* **Provided information**
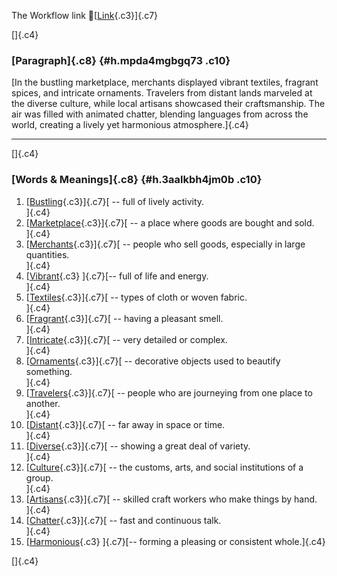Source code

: The Workflow link
👏[[Link](https://www.google.com/url?q=http://www.google.com&sa=D&source=editors&ust=1758534688135879&usg=AOvVaw1nQ68qXzc7-15Y0H8bfJSl){.c3}]{.c7}

[]{.c4}

### [Paragraph]{.c8} {#h.mpda4mgbgq73 .c10}

[In the bustling marketplace, merchants displayed vibrant textiles,
fragrant spices, and intricate ornaments. Travelers from distant lands
marveled at the diverse culture, while local artisans showcased their
craftsmanship. The air was filled with animated chatter, blending
languages from across the world, creating a lively yet harmonious
atmosphere.]{.c4}

------------------------------------------------------------------------

[]{.c4}

### [Words & Meanings]{.c8} {#h.3aalkbh4jm0b .c10}

1.  [[Bustling](https://www.google.com/url?q=http://www.google.com&sa=D&source=editors&ust=1758534688137622&usg=AOvVaw1ZMYuI5BlfA7rwEXiP7zb5){.c3}]{.c7}[ --
    full of lively activity.\
    ]{.c4}
2.  [[Marketplace](https://www.google.com/url?q=http://www.google.com&sa=D&source=editors&ust=1758534688138224&usg=AOvVaw2LAaDHTOgJuUlQBtWGfC1O){.c3}]{.c7}[ --
    a place where goods are bought and sold.\
    ]{.c4}
3.  [[Merchants](https://www.google.com/url?q=http://www.google.com&sa=D&source=editors&ust=1758534688138680&usg=AOvVaw3yxhIuFUGxDEp13CNY0c0M){.c3}]{.c7}[ --
    people who sell goods, especially in large quantities.\
    ]{.c4}
4.  [[Vibrant](https://www.google.com/url?q=http://www.google.com&sa=D&source=editors&ust=1758534688139103&usg=AOvVaw2BMRtXLd19eA6H8sUHV9VF){.c3}
    ]{.c7}[-- full of life and energy.\
    ]{.c4}
5.  [[Textiles](https://www.google.com/url?q=http://www.google.com&sa=D&source=editors&ust=1758534688139557&usg=AOvVaw2n7IhVRYPnUPTGSJPBBC2o){.c3}]{.c7}[ --
    types of cloth or woven fabric.\
    ]{.c4}
6.  [[Fragrant](https://www.google.com/url?q=http://www.google.com&sa=D&source=editors&ust=1758534688140073&usg=AOvVaw3dyxznKeJVMQZxIJLnmGVl){.c3}]{.c7}[ --
    having a pleasant smell.\
    ]{.c4}
7.  [[Intricate](https://www.google.com/url?q=http://www.google.com&sa=D&source=editors&ust=1758534688140509&usg=AOvVaw0k865wHF2tjaj0trD7yFkD){.c3}]{.c7}[ --
    very detailed or complex.\
    ]{.c4}
8.  [[Ornaments](https://www.google.com/url?q=http://www.google.com&sa=D&source=editors&ust=1758534688140882&usg=AOvVaw0IIcTlIu88wqaTZcyxbYQz){.c3}]{.c7}[ --
    decorative objects used to beautify something.\
    ]{.c4}
9.  [[Travelers](https://www.google.com/url?q=http://www.google.com&sa=D&source=editors&ust=1758534688141241&usg=AOvVaw3SxeirRgZUv8fPL8CeqT54){.c3}]{.c7}[ --
    people who are journeying from one place to another.\
    ]{.c4}
10. [[Distant](https://www.google.com/url?q=http://www.google.com&sa=D&source=editors&ust=1758534688141590&usg=AOvVaw3NJPPzXWxc-gpRreUhRA2Y){.c3}]{.c7}[ --
    far away in space or time.\
    ]{.c4}
11. [[Diverse](https://www.google.com/url?q=http://www.google.com&sa=D&source=editors&ust=1758534688141886&usg=AOvVaw17tMs-KUIIR-5Q5zBysuzo){.c3}]{.c7}[ --
    showing a great deal of variety.\
    ]{.c4}
12. [[Culture](https://www.google.com/url?q=http://www.google.com&sa=D&source=editors&ust=1758534688142218&usg=AOvVaw1dKCEO7fGNEp7MPMLeMUDC){.c3}]{.c7}[ --
    the customs, arts, and social institutions of a group.\
    ]{.c4}
13. [[Artisans](https://www.google.com/url?q=http://www.google.com&sa=D&source=editors&ust=1758534688142640&usg=AOvVaw1Z8_MinRh7t-HxKnFKnYgm){.c3}]{.c7}[ --
    skilled craft workers who make things by hand.\
    ]{.c4}
14. [[Chatter](https://www.google.com/url?q=http://www.google.com&sa=D&source=editors&ust=1758534688143034&usg=AOvVaw2rBZ9RQhksoAlyXKTBUFSm){.c3}]{.c7}[ --
    fast and continuous talk.\
    ]{.c4}
15. [[Harmonious](https://www.google.com/url?q=http://www.google.com&sa=D&source=editors&ust=1758534688143422&usg=AOvVaw03KVk7DrYixAN58QlKA6JQ){.c3}
    ]{.c7}[-- forming a pleasing or consistent whole.]{.c4}

[]{.c4}
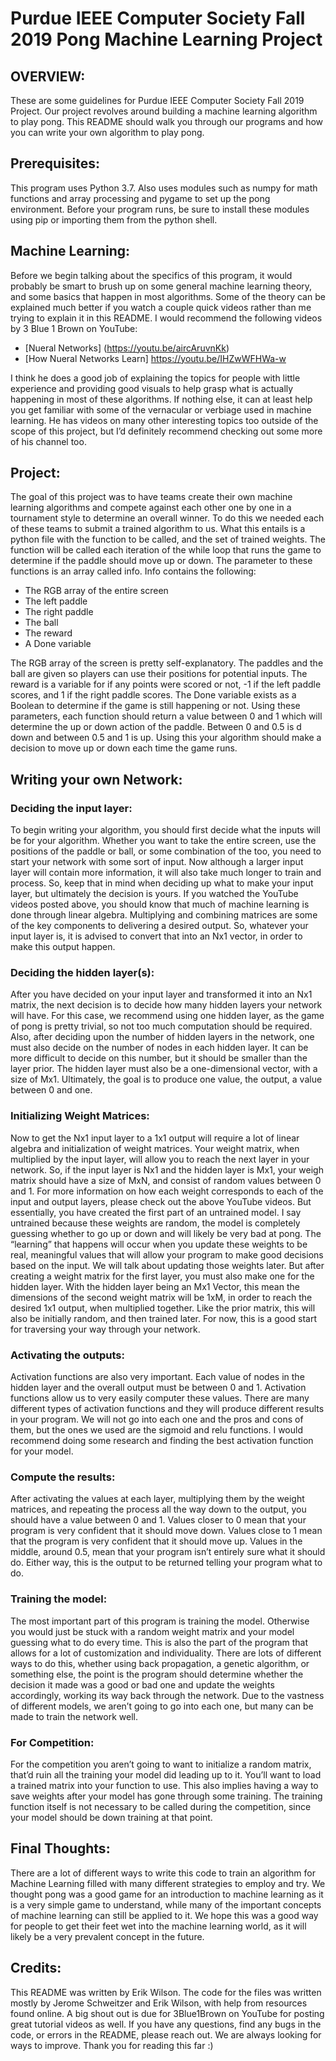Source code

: # Purdue IEEE Computer Society Fall 2019 Pong Machine Learning Project
## OVERVIEW:
These are some guidelines for Purdue IEEE Computer Society Fall 2019 Project. Our project revolves around building a machine learning algorithm to play pong. This README should walk you through our programs and how you can write your own algorithm to play pong.

## Prerequisites:
This program uses Python 3.7. Also uses modules such as numpy for math functions and array processing and pygame to set up the pong environment. Before your program runs, be sure to install these modules using pip or importing them from the python shell. 

## Machine Learning:
Before we begin talking about the specifics of this program, it would probably be smart to brush up on some general machine learning theory, and some basics that happen in most algorithms. Some of the theory can be explained much better if you watch a couple quick videos rather than me trying to explain it in this README. I would recommend the following videos by 3 Blue 1 Brown on YouTube:
- [Nueral Networks] (https://youtu.be/aircAruvnKk)
- [How Nueral Networks Learn] https://youtu.be/IHZwWFHWa-w 

I think he does a good job of explaining the topics for people with little experience and providing good visuals to help grasp what is actually happening in most of these algorithms. If nothing else, it can at least help you get familiar with some of the vernacular or verbiage used in machine learning. He has videos on many other interesting topics too outside of the scope of this project, but I’d definitely recommend checking out some more of his channel too. 

## Project:
The goal of this project was to have teams create their own machine learning algorithms and compete against each other one by one in a tournament style to determine an overall winner. To do this we needed each of these teams to submit a trained algorithm to us. What this entails is a python file with the function to be called, and the set of trained weights. The function will be called each iteration of the while loop that runs the game to determine if the paddle should move up or down. The parameter to these functions is an array called info. Info contains the following:
- The RGB array of the entire screen
- The left paddle
- The right paddle
- The ball
- The reward
- A Done variable

The RGB array of the screen is pretty self-explanatory. The paddles and the ball are given so players can use their positions for potential inputs. The reward is a variable for if any points were scored or not, -1 if the left paddle scores, and 1 if the right paddle scores. The Done variable exists as a Boolean to determine if the game is still happening or not. Using these parameters, each function should return a value between 0 and 1 which will determine the up or down action of the paddle. Between 0 and 0.5 is d down and between 0.5 and 1 is up. Using this your algorithm should make a decision to move up or down each time the game runs.

## Writing your own Network:
### Deciding the input layer:
To begin writing your algorithm, you should first decide what the inputs will be for your algorithm. Whether you want to take the entire screen, use the positions of the paddle or ball, or some combination of the too, you need to start your network with some sort of input. Now although a larger input layer will contain more information, it will also take much longer to train and process. So, keep that in mind when deciding up what to make your input layer, but ultimately the decision is yours.
If you watched the YouTube videos posted above, you should know that much of machine learning is done through linear algebra. Multiplying and combining matrices are some of the key components to delivering a desired output. So, whatever your input layer is, it is advised to convert that into an Nx1 vector, in order to make this output happen. 
### Deciding the hidden layer(s):
After you have decided on your input layer and transformed it into an Nx1 matrix, the next decision is to decide how many hidden layers your network will have. For this case, we recommend using one hidden layer, as the game of pong is pretty trivial, so not too much computation should be required. Also, after deciding upon the number of hidden layers in the network, one must also decide on the number of nodes in each hidden layer. It can be more difficult to decide on this number, but it should be smaller than the layer prior. The hidden layer must also be a one-dimensional vector, with a size of Mx1. Ultimately, the goal is to produce one value, the output, a value between 0 and one.
### Initializing Weight Matrices:
Now to get the Nx1 input layer to a 1x1 output will require a lot of linear algebra and initialization of weight matrices. Your weight matrix, when multiplied by the input layer, will allow you to reach the next layer in your network. So, if the input layer is Nx1 and the hidden layer is Mx1, your weigh matrix should have a size of MxN, and consist of random values between 0 and 1. For more information on how each weight corresponds to each of the input and output layers, please check out the above YouTube videos. But essentially, you have created the first part of an untrained model. I say untrained because these weights are random, the model is completely guessing whether to go up or down and will likely be very bad at pong. The “learning” that happens will occur when you update these weights to be real, meaningful values that will allow your program to make good decisions based on the input. We will talk about updating those weights later. But after creating a weight matrix for the first layer, you must also make one for the hidden layer. With the hidden layer being an Mx1 Vector, this mean the dimensions of the second weight matrix will be 1xM, in order to reach the desired 1x1 output, when multiplied together. Like the prior matrix, this will also be initially random, and then trained later. For now, this is a good start for traversing your way through your network.
### Activating the outputs:
Activation functions are also very important. Each value of nodes in the hidden layer and the overall output must be between 0 and 1. Activation functions allow us to very easily computer these values. There are many different types of activation functions and they will produce different results in your program. We will not go into each one and the pros and cons of them, but the ones we used are the sigmoid and relu functions. I would recommend doing some research and finding the best activation function for your model.
### Compute the results:
After activating the values at each layer, multiplying them by the weight matrices, and repeating the process all the way down to the output, you should have a value between 0 and 1. Values closer to 0 mean that your program is very confident that it should move down. Values close to 1 mean that the program is very confident that it should move up. Values in the middle, around 0.5, mean that your program isn’t entirely sure what it should do. Either way, this is the output to be returned telling your program what to do.
### Training the model:
The most important part of this program is training the model. Otherwise you would just be stuck with a random weight matrix and your model guessing what to do every time. This is also the part of the program that allows for a lot of customization and individuality. There are lots of different ways to do this, whether using back propagation, a genetic algorithm, or something else, the point is the program should determine whether the decision it made was a good or bad one and update the weights accordingly, working its way back through the network. Due to the vastness of different models, we aren’t going to go into each one, but many can be made to train the network well. 
### For Competition:
For the competition you aren’t going to want to initialize a random matrix, that’d ruin all the training your model did leading up to it. You’ll want to load a trained matrix into your function to use. This also implies having a way to save weights after your model has gone through some training. The training function itself is not necessary to be called during the competition, since your model should be down training at that point.

## Final Thoughts:
There are a lot of different ways to write this code to train an algorithm for Machine Learning filled with many different strategies to employ and try. We thought pong was a good game for an introduction to machine learning as it is a very simple game to understand, while many of the important concepts of machine learning can still be applied to it. We hope this was a good way for people to get their feet wet into the machine learning world, as it will likely be a very prevalent concept in the future.
## Credits:
This README was written by Erik Wilson. The code for the files was written mostly by Jerome Schweitzer and Erik Wilson, with help from resources found online. A big shout out is due for 3Blue1Brown on YouTube for posting great tutorial videos as well. If you have any questions, find any bugs in the code, or errors in the README, please reach out. We are always looking for ways to improve. Thank you for reading this far :)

* **Exercise directions**
Exact repetition is the task: every line from the start of the data to the line with "fragrant spices, and", inclusive, and none after it, pictures omitted.

* **Written answer**
Source code

: The Workflow link
👏[[Link](https://www.google.com/url?q=http://www.google.com&sa=D&source=editors&ust=1758534688135879&usg=AOvVaw1nQ68qXzc7-15Y0H8bfJSl){.c3}]{.c7}

[]{.c4}

### [Paragraph]{.c8} {#h.mpda4mgbgq73 .c10}

[In the bustling marketplace, merchants displayed vibrant textiles,
fragrant spices, and intricate ornaments. Travelers from distant lands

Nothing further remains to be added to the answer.